L'insécurité n'est pas un simple ressenti. C'est une réalité que d'aucuns ne veulent pas voir, mais que d'autres subissent sans avoir les moyens de se défendre. De plus les victimes de l'insécurité sont laissées pour compte, réduites au silence et peuvent même parfois se retrouver face à leur agresseur une fois qu'il est sorti de prison.
Le bilan est lourd. Donnant des chiffres précis, Xavier Bébin montre que "l'impunité est devenue la règle dans le système pénal actuel":
"La masse des criminels et des délinquants sait qu'elle peut agir à répétition tant les autorités peinent à les sanctionner, soit que les citoyens renoncent à dénoncer les atteintes dont ils sont victimes, soit que les forces de l'ordre ne parviennent à en retrouver l'auteur, soit que la justice, privilégiant le doute, en fasse bénéficier ceux que la police a arrêtés."
4 millions de crimes et délits sont répertoriés par an. Leur nombre est en réalité d'environ de 10 millions. Car les taux de plainte sont inférieurs à 50% (taux qui tombe à 25% pour les violences physiques et sexuelles). Seuls les auteurs de 1,4 million de ces infractions sont identifiés et 12% d'entre ces infractions sont classées sans suite... Une infraction sur cinquante est punie de prison ferme et un grand nombre de ces peines ne sont même pas exécutées etc.
Les deux affaires de dangereux criminels récidivistes (Tony Meilhon et Alain Pénin) que cite l'auteur sont édifiantes. Que nous enseignent-elles?
Que les criminels dangereux ne sont pas suffisamment repérés en raison du manque de formation en criminologie des experts et des magistrats, que, si leur dangerosité est repérée, le doute leur profite plutôt qu'à la victime ou à la société, que les peines sont inadaptées à cette dangerosité et qu'il n'y a pas de suivi de précaution après leur remise en liberté...
Les idées reçues en matière de criminalité sont mises en lumière et réfutées par l'auteur.
Il s'insurge contre l'idée reçue que le "risque zéro n'existe pas" et montre que le taux de criminalité, rapporté à la population, a bel et bien augmenté. Il est passé de 12-15 pour mille dans les années 1950-1966 à 56 pour mille aujourd'hui. Et encore, la criminalité latente ne doit-elle pas être négligée: que serait ce taux s'il n'y avait pas eu augmentation des effectifs des entreprises de sécurité privée (110 000 salariés en 2000, 150 000 environ aujourd'hui) et doublement entre 1990 et 2000 des raccordements de systèmes de télésurveillance professionnelle ou résidentielle?
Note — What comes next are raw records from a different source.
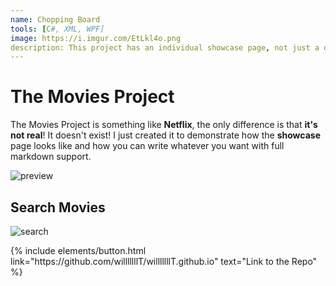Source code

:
 ```yaml
---
name: Chopping Board
tools: [C#, XML, WPF]
image: https://i.imgur.com/EtLkl4o.png
description: This project has an individual showcase page, not just a direct link to the project site or repo. Now you have more space to describe your awesome project!
---
```


# The Movies Project

The Movies Project is something like **Netflix**, the only difference is that **it's not real**! It doesn't exist! I just created it to demonstrate how the **showcase** page looks like and how you can write whatever you want with full markdown support.

![preview](https://i.imgur.com/8PAR0Zu.png)

## Search Movies

![search](https://i.imgur.com/Gpv0t5T.png)

<p class="text-center">
{% include elements/button.html link="https://github.com/willlllllT/willlllllT.github.io" text="Link to the Repo" %}
</p>
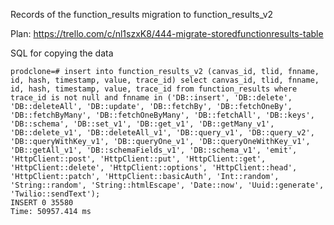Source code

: Records of the function\_results migration to function\_results\_v2

Plan:
https://trello.com/c/nl1szxK8/444-migrate-storedfunctionresults-table

SQL for copying the data

```
prodclone=# insert into function_results_v2 (canvas_id, tlid, fnname, id, hash, timestamp, value, trace_id) select canvas_id, tlid, fnname, id, hash, timestamp, value, trace_id from function_results where trace_id is not null and fnname in ('DB::insert', 'DB::delete', 'DB::deleteAll', 'DB::update', 'DB::fetchBy', 'DB::fetchOneBy', 'DB::fetchByMany', 'DB::fetchOneByMany', 'DB::fetchAll', 'DB::keys', 'DB::schema', 'DB::set_v1', 'DB::get_v1', 'DB::getMany_v1', 'DB::delete_v1', 'DB::deleteAll_v1', 'DB::query_v1', 'DB::query_v2', 'DB::queryWithKey_v1', 'DB::queryOne_v1', 'DB::queryOneWithKey_v1', 'DB::getAll_v1', 'DB::schemaFields_v1', 'DB::schema_v1', 'emit', 'HttpClient::post', 'HttpClient::put', 'HttpClient::get', 'HttpClient::delete', 'HttpClient::options', 'HttpClient::head', 'HttpClient::patch', 'HttpClient::basicAuth', 'Int::random', 'String::random', 'String::htmlEscape', 'Date::now', 'Uuid::generate', 'Twilio::sendText');
INSERT 0 35580
Time: 50957.414 ms
```
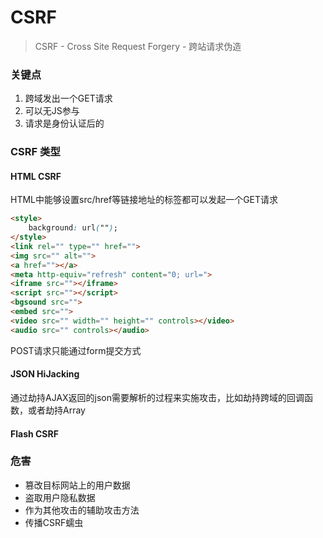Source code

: # CSRF

> CSRF - Cross Site Request Forgery -  跨站请求伪造

### 关键点

1. 跨域发出一个GET请求
2. 可以无JS参与
3. 请求是身份认证后的

### CSRF 类型

#### HTML CSRF

HTML中能够设置src/href等链接地址的标签都可以发起一个GET请求
```html
<style>
    background: url("");
</style>
<link rel="" type="" href="">
<img src="" alt="">
<a href=""></a>
<meta http-equiv="refresh" content="0; url=">
<iframe src=""></iframe>
<script src=""></script>
<bgsound src="">
<embed src="">
<video src="" width="" height="" controls></video>
<audio src="" controls></audio>
```

POST请求只能通过form提交方式

#### JSON HiJacking

通过劫持AJAX返回的json需要解析的过程来实施攻击，比如劫持跨域的回调函数，或者劫持Array

#### Flash CSRF

### 危害

- 篡改目标网站上的用户数据
- 盗取用户隐私数据
- 作为其他攻击的辅助攻击方法
- 传播CSRF蠕虫

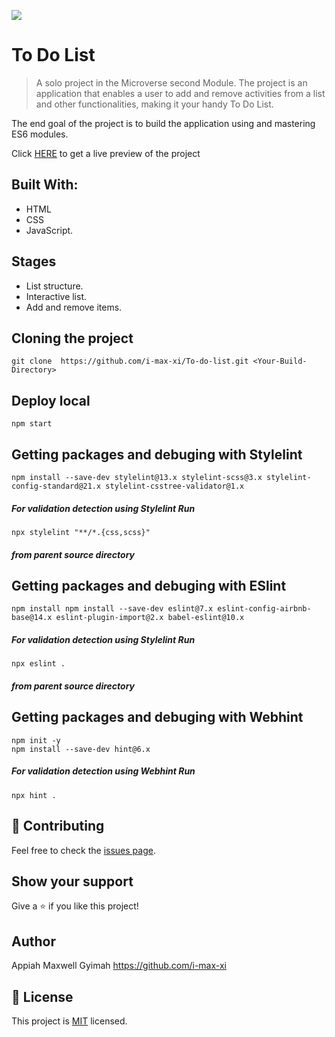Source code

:![](https://img.shields.io/badge/Microverse-blueviolet)

# To Do List


> A solo project in the Microverse second Module. The project is an application that enables a user to add and remove activities from a list and other functionalities, making it your handy To Do List.

The end goal of the project is to build the application using and mastering ES6 modules.

Click [HERE](https://i-max-xi.github.io/To-do-list/dist/) 
to get a live preview of the project

## Built With:
 - HTML
 - CSS
 - JavaScript.

## Stages
 - List structure.
 - Interactive list.
 - Add and remove items.


## Cloning the project
```
git clone  https://github.com/i-max-xi/To-do-list.git <Your-Build-Directory>
```

## Deploy local
```
npm start
```

## Getting packages and debuging with Stylelint
```
npm install --save-dev stylelint@13.x stylelint-scss@3.x stylelint-config-standard@21.x stylelint-csstree-validator@1.x
```
##### For validation detection using Stylelint Run
```
npx stylelint "**/*.{css,scss}"
```
##### from parent source directory

## Getting packages and debuging with ESlint
```
npm install npm install --save-dev eslint@7.x eslint-config-airbnb-base@14.x eslint-plugin-import@2.x babel-eslint@10.x
```
##### For validation detection using Stylelint Run
```
npx eslint .
```
##### from parent source directory

## Getting packages and debuging with Webhint
```
npm init -y
npm install --save-dev hint@6.x
```
##### For validation detection using Webhint Run
```
npx hint .
```

 ## 🤝 Contributing

Feel free to check the [issues page](../../issues/).

## Show your support

Give a ⭐️ if you like this project!

## Author

Appiah Maxwell Gyimah 
  https://github.com/i-max-xi
## 📝 License

This project is [MIT](./MIT.md) licensed.

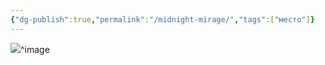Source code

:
 ```yaml
---
{"dg-publish":true,"permalink":"/midnight-mirage/","tags":["место"]}
---
```


![](https://foundry.owlbeardm.com/dresden/spoilers/_bf186ee7-0817-4463-a8ee-28b7e55ffa69.jpeg)^image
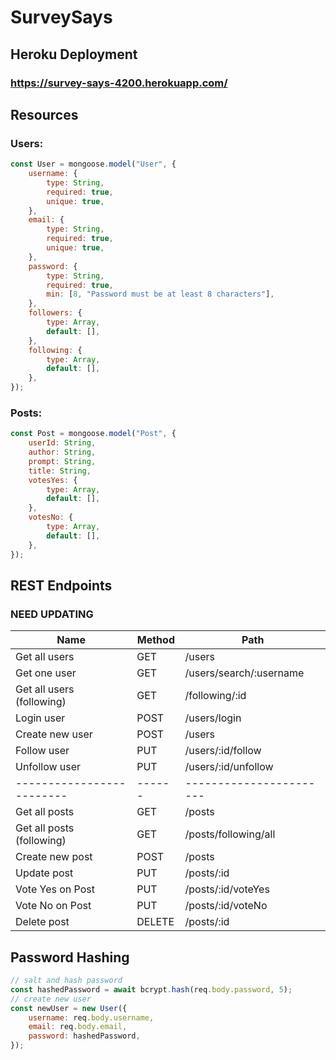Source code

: # SurveySays

## Heroku Deployment

### https://survey-says-4200.herokuapp.com/

## Resources

### Users:

```js
const User = mongoose.model("User", {
	username: {
		type: String,
		required: true,
		unique: true,
	},
	email: {
		type: String,
		required: true,
		unique: true,
	},
	password: {
		type: String,
		required: true,
		min: [8, "Password must be at least 8 characters"],
	},
	followers: {
		type: Array,
		default: [],
	},
	following: {
		type: Array,
		default: [],
	},
});
```

### Posts:

```js
const Post = mongoose.model("Post", {
	userId: String,
	author: String,
	prompt: String,
	title: String,
	votesYes: {
		type: Array,
		default: [],
	},
	votesNo: {
		type: Array,
		default: [],
	},
});
```

## REST Endpoints

### NEED UPDATING

| Name                      | Method | Path                    |
| ------------------------- | ------ | ----------------------- |
| Get all users             | GET    | /users                  |
| Get one user              | GET    | /users/search/:username |
| Get all users (following) | GET    | /following/:id          |
| Login user                | POST   | /users/login            |
| Create new user           | POST   | /users                  |
| Follow user               | PUT    | /users/:id/follow       |
| Unfollow user             | PUT    | /users/:id/unfollow     |
| ------------------------- | ------ | ----------------------- |
| Get all posts             | GET    | /posts                  |
| Get all posts (following) | GET    | /posts/following/all    |
| Create new post           | POST   | /posts                  |
| Update post               | PUT    | /posts/:id              |
| Vote Yes on Post          | PUT    | /posts/:id/voteYes      |
| Vote No on Post           | PUT    | /posts/:id/voteNo       |
| Delete post               | DELETE | /posts/:id              |

## Password Hashing

```js
// salt and hash password
const hashedPassword = await bcrypt.hash(req.body.password, 5);
// create new user
const newUser = new User({
	username: req.body.username,
	email: req.body.email,
	password: hashedPassword,
});
```
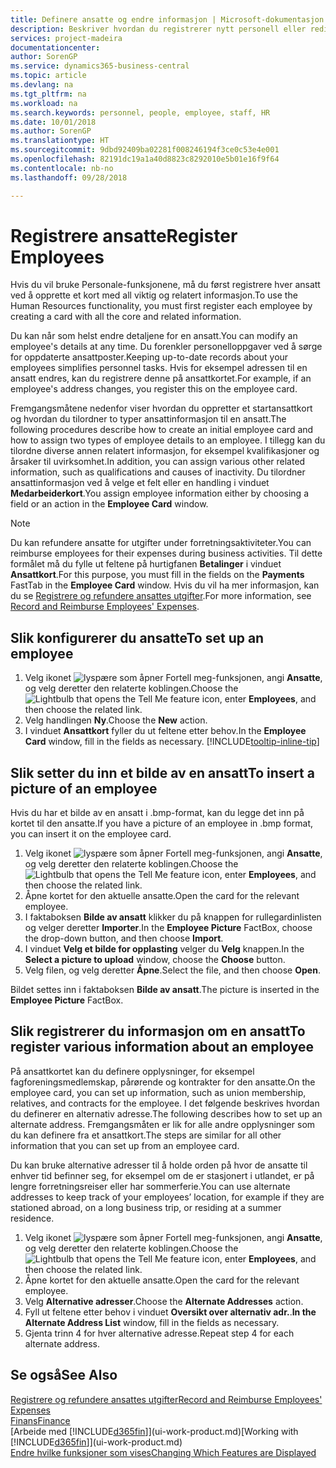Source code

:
 ```yaml
---
title: Definere ansatte og endre informasjon | Microsoft-dokumentasjon
description: Beskriver hvordan du registrerer nytt personell eller redigerer informasjon om eksisterende ansatte.
services: project-madeira
documentationcenter: 
author: SorenGP
ms.service: dynamics365-business-central
ms.topic: article
ms.devlang: na
ms.tgt_pltfrm: na
ms.workload: na
ms.search.keywords: personnel, people, employee, staff, HR
ms.date: 10/01/2018
ms.author: SorenGP
ms.translationtype: HT
ms.sourcegitcommit: 9dbd92409ba02281f008246194f3ce0c53e4e001
ms.openlocfilehash: 82191dc19a1a40d8823c8292010e5b01e16f9f64
ms.contentlocale: nb-no
ms.lasthandoff: 09/28/2018

---
```

# <a name="register-employees"></a><span data-ttu-id="fa468-103">Registrere ansatte</span><span class="sxs-lookup"><span data-stu-id="fa468-103">Register Employees</span></span>
<span data-ttu-id="fa468-104">Hvis du vil bruke Personale-funksjonene, må du først registrere hver ansatt ved å opprette et kort med all viktig og relatert informasjon.</span><span class="sxs-lookup"><span data-stu-id="fa468-104">To use the Human Resources functionality, you must first register each employee by creating a card with all the core and related information.</span></span>

<span data-ttu-id="fa468-105">Du kan når som helst endre detaljene for en ansatt.</span><span class="sxs-lookup"><span data-stu-id="fa468-105">You can modify an employee's details at any time.</span></span> <span data-ttu-id="fa468-106">Du forenkler personelloppgaver ved å sørge for oppdaterte ansattposter.</span><span class="sxs-lookup"><span data-stu-id="fa468-106">Keeping up-to-date records about your employees simplifies personnel tasks.</span></span> <span data-ttu-id="fa468-107">Hvis for eksempel adressen til en ansatt endres, kan du registrere denne på ansattkortet.</span><span class="sxs-lookup"><span data-stu-id="fa468-107">For example, if an employee's address changes, you register this on the employee card.</span></span>

<span data-ttu-id="fa468-108">Fremgangsmåtene nedenfor viser hvordan du oppretter et startansattkort og hvordan du tilordner to typer ansattinformasjon til en ansatt.</span><span class="sxs-lookup"><span data-stu-id="fa468-108">The following procedures describe how to create an initial employee card and how to assign two types of employee details to an employee.</span></span> <span data-ttu-id="fa468-109">I tillegg kan du tilordne diverse annen relatert informasjon, for eksempel kvalifikasjoner og årsaker til uvirksomhet.</span><span class="sxs-lookup"><span data-stu-id="fa468-109">In addition, you can assign various other related information, such as qualifications and causes of inactivity.</span></span> <span data-ttu-id="fa468-110">Du tilordner ansattinformasjon ved å velge et felt eller en handling i vinduet **Medarbeiderkort**.</span><span class="sxs-lookup"><span data-stu-id="fa468-110">You assign employee information either by choosing a field or an action in the **Employee Card** window.</span></span>

> [!NOTE]  
> <span data-ttu-id="fa468-111">Du kan refundere ansatte for utgifter under forretningsaktiviteter.</span><span class="sxs-lookup"><span data-stu-id="fa468-111">You can reimburse employees for their expenses during business activities.</span></span> <span data-ttu-id="fa468-112">Til dette formålet må du fylle ut feltene på hurtigfanen **Betalinger** i vinduet **Ansattkort**.</span><span class="sxs-lookup"><span data-stu-id="fa468-112">For this purpose, you must fill in the fields on the **Payments** FastTab in the **Employee Card** window.</span></span> <span data-ttu-id="fa468-113">Hvis du vil ha mer informasjon, kan du se [Registrere og refundere ansattes utgifter](finance-how-record-reimburse-employee-expenses.md).</span><span class="sxs-lookup"><span data-stu-id="fa468-113">For more information, see [Record and Reimburse Employees' Expenses](finance-how-record-reimburse-employee-expenses.md).</span></span>

## <a name="to-set-up-an-employee"></a><span data-ttu-id="fa468-114">Slik konfigurerer du ansatte</span><span class="sxs-lookup"><span data-stu-id="fa468-114">To set up an employee</span></span>
1. <span data-ttu-id="fa468-115">Velg ikonet ![lyspære som åpner Fortell meg-funksjonen](media/ui-search/search_small.png "Fortell hva du vil gjøre"), angi **Ansatte**, og velg deretter den relaterte koblingen.</span><span class="sxs-lookup"><span data-stu-id="fa468-115">Choose the ![Lightbulb that opens the Tell Me feature](media/ui-search/search_small.png "Tell me what you want to do") icon, enter **Employees**, and then choose the related link.</span></span>
2. <span data-ttu-id="fa468-116">Velg handlingen **Ny**.</span><span class="sxs-lookup"><span data-stu-id="fa468-116">Choose the **New** action.</span></span>
3. <span data-ttu-id="fa468-117">I vinduet **Ansattkort** fyller du ut feltene etter behov.</span><span class="sxs-lookup"><span data-stu-id="fa468-117">In the **Employee Card** window, fill in the fields as necessary.</span></span> [!INCLUDE[tooltip-inline-tip](includes/tooltip-inline-tip_md.md)]

## <a name="to-insert-a-picture-of-an-employee"></a><span data-ttu-id="fa468-118">Slik setter du inn et bilde av en ansatt</span><span class="sxs-lookup"><span data-stu-id="fa468-118">To insert a picture of an employee</span></span>
<span data-ttu-id="fa468-119">Hvis du har et bilde av en ansatt i .bmp-format, kan du legge det inn på kortet til den ansatte.</span><span class="sxs-lookup"><span data-stu-id="fa468-119">If you have a picture of an employee in .bmp format, you can insert it on the employee card.</span></span>

1. <span data-ttu-id="fa468-120">Velg ikonet ![lyspære som åpner Fortell meg-funksjonen](media/ui-search/search_small.png "Fortell hva du vil gjøre"), angi **Ansatte**, og velg deretter den relaterte koblingen.</span><span class="sxs-lookup"><span data-stu-id="fa468-120">Choose the ![Lightbulb that opens the Tell Me feature](media/ui-search/search_small.png "Tell me what you want to do") icon, enter **Employees**, and then choose the related link.</span></span>
2. <span data-ttu-id="fa468-121">Åpne kortet for den aktuelle ansatte.</span><span class="sxs-lookup"><span data-stu-id="fa468-121">Open the card for the relevant employee.</span></span>
3. <span data-ttu-id="fa468-122">I faktaboksen **Bilde av ansatt** klikker du på knappen for rullegardinlisten og velger deretter **Importer**.</span><span class="sxs-lookup"><span data-stu-id="fa468-122">In the **Employee Picture** FactBox, choose the drop-down button, and then choose **Import**.</span></span>
4. <span data-ttu-id="fa468-123">I vinduet **Velg et bilde for opplasting** velger du **Velg** knappen.</span><span class="sxs-lookup"><span data-stu-id="fa468-123">In the **Select a picture to upload** window, choose the **Choose** button.</span></span>
5. <span data-ttu-id="fa468-124">Velg filen, og velg deretter **Åpne**.</span><span class="sxs-lookup"><span data-stu-id="fa468-124">Select the file, and then choose **Open**.</span></span>

<span data-ttu-id="fa468-125">Bildet settes inn i faktaboksen **Bilde av ansatt**.</span><span class="sxs-lookup"><span data-stu-id="fa468-125">The picture is inserted in the **Employee Picture** FactBox.</span></span>

## <a name="to-register-various-information-about-an-employee"></a><span data-ttu-id="fa468-126">Slik registrerer du informasjon om en ansatt</span><span class="sxs-lookup"><span data-stu-id="fa468-126">To register various information about an employee</span></span>
<span data-ttu-id="fa468-127">På ansattkortet kan du definere opplysninger, for eksempel fagforeningsmedlemskap, pårørende og kontrakter for den ansatte.</span><span class="sxs-lookup"><span data-stu-id="fa468-127">On the employee card, you can set up information, such as union membership, relatives, and contracts for the employee.</span></span> <span data-ttu-id="fa468-128">I det følgende beskrives hvordan du definerer en alternativ adresse.</span><span class="sxs-lookup"><span data-stu-id="fa468-128">The following describes how to set up an alternate address.</span></span> <span data-ttu-id="fa468-129">Fremgangsmåten er lik for alle andre opplysninger som du kan definere fra et ansattkort.</span><span class="sxs-lookup"><span data-stu-id="fa468-129">The steps are similar for all other information that you can set up from an employee card.</span></span>

<span data-ttu-id="fa468-130">Du kan bruke alternative adresser til å holde orden på hvor de ansatte til enhver tid befinner seg, for eksempel om de er stasjonert i utlandet, er på lengre forretningsreiser eller har sommerferie.</span><span class="sxs-lookup"><span data-stu-id="fa468-130">You can use alternate addresses to keep track of your employees’ location, for example if they are stationed abroad, on a long business trip, or residing at a summer residence.</span></span>

1. <span data-ttu-id="fa468-131">Velg ikonet ![lyspære som åpner Fortell meg-funksjonen](media/ui-search/search_small.png "Fortell hva du vil gjøre"), angi **Ansatte**, og velg deretter den relaterte koblingen.</span><span class="sxs-lookup"><span data-stu-id="fa468-131">Choose the ![Lightbulb that opens the Tell Me feature](media/ui-search/search_small.png "Tell me what you want to do") icon, enter **Employees**, and then choose the related link.</span></span>
2. <span data-ttu-id="fa468-132">Åpne kortet for den aktuelle ansatte.</span><span class="sxs-lookup"><span data-stu-id="fa468-132">Open the card for the relevant employee.</span></span>
3. <span data-ttu-id="fa468-133">Velg **Alternative adresser**.</span><span class="sxs-lookup"><span data-stu-id="fa468-133">Choose the **Alternate Addresses** action.</span></span>
4. <span data-ttu-id="fa468-134">Fyll ut feltene etter behov i vinduet **Oversikt over alternativ adr.**.</span><span class="sxs-lookup"><span data-stu-id="fa468-134">**In the Alternate Address List** window, fill in the fields as necessary.</span></span>
5. <span data-ttu-id="fa468-135">Gjenta trinn 4 for hver alternative adresse.</span><span class="sxs-lookup"><span data-stu-id="fa468-135">Repeat step 4 for each alternate address.</span></span>

## <a name="see-also"></a><span data-ttu-id="fa468-136">Se også</span><span class="sxs-lookup"><span data-stu-id="fa468-136">See Also</span></span>
[<span data-ttu-id="fa468-137">Registrere og refundere ansattes utgifter</span><span class="sxs-lookup"><span data-stu-id="fa468-137">Record and Reimburse Employees' Expenses</span></span>](finance-how-record-reimburse-employee-expenses.md)  
[<span data-ttu-id="fa468-138">Finans</span><span class="sxs-lookup"><span data-stu-id="fa468-138">Finance</span></span>](finance.md)  
<span data-ttu-id="fa468-139">[Arbeide med [!INCLUDE[d365fin](includes/d365fin_md.md)]](ui-work-product.md)</span><span class="sxs-lookup"><span data-stu-id="fa468-139">[Working with [!INCLUDE[d365fin](includes/d365fin_md.md)]](ui-work-product.md)</span></span>  
[<span data-ttu-id="fa468-140">Endre hvilke funksjoner som vises</span><span class="sxs-lookup"><span data-stu-id="fa468-140">Changing Which Features are Displayed</span></span>](ui-experiences.md)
Autre idée reçue, "seuls fonctionnent la prévention, la réinsertion et les soins":
"En France, la multiplication par quatre du taux de criminalité entre le milieu des années 1960 et le milieu des années 1980 a eu lieu alors que le revenu par habitant n'a cessé de croître et que la pauvreté a diminué."
Les programmes de prévention "sociale" sont sans effet:
"Ceux qui sont efficaces sont fondés sur la prévention dite "développementale" [...] Il s'agit d'aider le jeune enfant - et ses parents - à apprendre à contrôler ses impulsions violentes et à respecter les règles de la vie sociale."
Ces derniers programmes sont appliqués avec succès au Canada et dans les pays anglo-saxons, mais pas en France:
"Les idées habituelles sur l'influence du milieu social, du manque d'emplois ou de l'absence de loisirs tendant à prévaloir sur les données de la recherche en sciences sociales."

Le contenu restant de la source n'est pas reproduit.